Sometimes I wish the world was a lot smaller or life was a lot longer. As it is now, there are too many interesting people to meet in one lifetime. I miss the ones I've left behind and mourn for the ones I'll never get to know.
There was Waldo, for instance, one of the most colorful characters I've ever known. His real name was Walter, and he was from South Boston. He had a thick shock of black hair and would fake a British accent and get into nightclubs by passing himself off as Paul McCartney's brother.
One night as we were getting ready to go out for the evening, I admired the shirt he was wearing; he promptly took it off, handed it to me and said, "It's yours." He wouldn't take it back.
Another time, he bought a vintage Alfa Romeo from a friend who had spent months restoring it; it wasn't long before Waldo had sawed the coupe's doors off at the hinges because he thought it looked cooler that way.
I used to work with a guy who came in every day telling wild stories about things he had seen and people he had met. I never believed him until we got into a wild adventure one night that began when angry rednecks used their jacked-up pickup to pin a mutual friend up against a chain-link fence. I believed his stories after that.
Going far back to elementary school, our class bully was Bud, a well-dressed, pleasant boy who took his bullying chores as a curse as well as a blessing. He was well behaved most of the time, but he kept track of who needed to be punched or wrestled and he found that day's victim on the playground. Whenever I saw him coming, I took it stoically because I knew he enjoyed it no more than I did. It was a job, and he was good at it.
Years later, I lived in the same building with a guy named Valenzuela. When he was bored, he would put on his ice skates, tie a towel around his neck and skate down the wooden floors of the Navy barracks, claiming all the while to be an invincible superhero.

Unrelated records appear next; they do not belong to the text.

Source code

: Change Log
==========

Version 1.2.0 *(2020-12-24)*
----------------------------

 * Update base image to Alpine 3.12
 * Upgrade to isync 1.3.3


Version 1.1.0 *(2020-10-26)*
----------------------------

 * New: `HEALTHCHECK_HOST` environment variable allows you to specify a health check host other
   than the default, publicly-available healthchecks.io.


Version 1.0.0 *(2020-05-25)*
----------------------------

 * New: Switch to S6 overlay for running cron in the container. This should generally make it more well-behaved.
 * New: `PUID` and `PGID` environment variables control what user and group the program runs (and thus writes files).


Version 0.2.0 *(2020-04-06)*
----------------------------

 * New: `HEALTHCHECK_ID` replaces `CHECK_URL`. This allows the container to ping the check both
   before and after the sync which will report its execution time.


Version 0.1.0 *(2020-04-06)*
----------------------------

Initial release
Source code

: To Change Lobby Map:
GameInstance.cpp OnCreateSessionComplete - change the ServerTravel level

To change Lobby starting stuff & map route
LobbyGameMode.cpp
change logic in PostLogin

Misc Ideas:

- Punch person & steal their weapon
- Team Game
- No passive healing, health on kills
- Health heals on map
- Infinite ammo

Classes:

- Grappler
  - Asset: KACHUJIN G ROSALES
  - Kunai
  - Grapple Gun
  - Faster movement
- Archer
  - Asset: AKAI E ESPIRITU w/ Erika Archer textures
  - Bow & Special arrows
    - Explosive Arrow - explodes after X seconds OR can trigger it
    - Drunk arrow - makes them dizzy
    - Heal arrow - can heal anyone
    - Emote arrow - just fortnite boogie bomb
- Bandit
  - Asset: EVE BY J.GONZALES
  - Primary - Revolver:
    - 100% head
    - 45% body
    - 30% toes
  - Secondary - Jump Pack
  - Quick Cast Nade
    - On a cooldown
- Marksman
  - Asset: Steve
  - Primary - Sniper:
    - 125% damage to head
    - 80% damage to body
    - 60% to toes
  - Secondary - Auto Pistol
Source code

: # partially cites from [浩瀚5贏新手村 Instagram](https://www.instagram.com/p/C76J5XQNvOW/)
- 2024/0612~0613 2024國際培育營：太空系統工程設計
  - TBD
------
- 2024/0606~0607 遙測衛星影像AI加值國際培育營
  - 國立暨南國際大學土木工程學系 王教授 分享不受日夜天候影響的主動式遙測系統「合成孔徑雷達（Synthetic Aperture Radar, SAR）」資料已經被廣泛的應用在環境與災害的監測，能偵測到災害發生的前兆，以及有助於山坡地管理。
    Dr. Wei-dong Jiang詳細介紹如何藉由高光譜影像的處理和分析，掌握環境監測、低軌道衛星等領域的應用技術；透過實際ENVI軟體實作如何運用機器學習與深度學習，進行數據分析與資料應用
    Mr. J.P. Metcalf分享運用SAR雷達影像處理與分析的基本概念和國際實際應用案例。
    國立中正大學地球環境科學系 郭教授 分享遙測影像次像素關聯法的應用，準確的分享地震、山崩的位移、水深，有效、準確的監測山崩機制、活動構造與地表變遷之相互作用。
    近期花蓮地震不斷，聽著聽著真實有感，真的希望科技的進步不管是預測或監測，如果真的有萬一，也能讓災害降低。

His super powers apparently prevented him from growing facial hair, though, so he once ordered fake sideburns from a magazine ad. They looked like a cross between felt and rat fur, but he wore them proudly on his crimefighting missions.
While in college, I also worked night shift in a carpet mill, and there I met a young man who took everything literally. Whenever co-workers goodnaturedly called him a name that questioned his ancestry or parentage, he began swinging fists. I've never known anyone else like him. Although his name escapes me, he still sticks in my mind.

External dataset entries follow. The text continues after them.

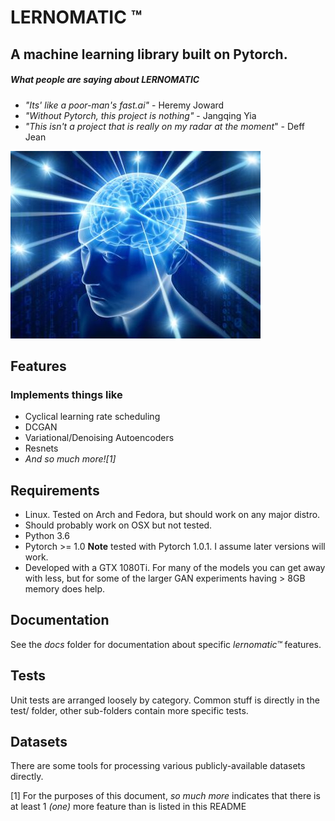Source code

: # LERNOMATIC ™ 

## A machine learning library built on Pytorch.

##### What people are saying about *LERNOMATIC*
- *"Its' like a poor-man's fast.ai"* - Heremy Joward
- *"Without Pytorch, this project is nothing"* - Jangqing Yia
- *"This isn't a project that is really on my radar at the moment*" - Deff Jean

<!---
TODO : Need more experimentation with images. I was also
going to try doing something HTML-like such as 
<img src="doc/images/galaxy-brain.jpg", align="center">
-->

![*An artists impression of Lernomatic users in the wild*](doc/images/galaxy-brain.jpg)

## Features 
### Implements things like
- Cyclical learning rate scheduling
- DCGAN
- Variational/Denoising Autoencoders
- Resnets 
- *And so much more![1]*


## Requirements 
- Linux. Tested on Arch and Fedora, but should work on any major distro.
- Should probably work on OSX but not tested.
- Python 3.6
- Pytorch >= 1.0 **Note** tested with Pytorch 1.0.1. I assume later versions will work.
- Developed with a GTX 1080Ti. For many of the models you can get away with less, but for some of the larger GAN experiments having > 8GB memory does help.


## Documentation
See the *docs* folder for documentation about specific *lernomatic™* features.

## Tests
Unit tests are arranged loosely by category. Common stuff is directly in the test/ folder, other sub-folders contain more specific tests.


## Datasets
There are some tools for processing various publicly-available datasets directly.


[1] For the purposes of this document, *so much more* indicates that there is at least 1 *(one)* more feature than is listed in this README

At another college job, I worked with a fellow Southerner who had been reared by a British nanny. He spoke in a drawl during the day, but after getting a few drinks into him at parties, he unconsciously took on an English accent that he couldn't shake until he was sober again.
There are so many more unforgettable people I have met but not enough time to remember them all. While reflecting on this several years ago, I told a co-worker that I had decided to become eccentric, too.
"How would we know the difference?" she asked in amazement.
If that's the case, and I am a bit eccentric, maybe my name pops up whenever long-past acquaintances around this big world remember their most unforgettable characters.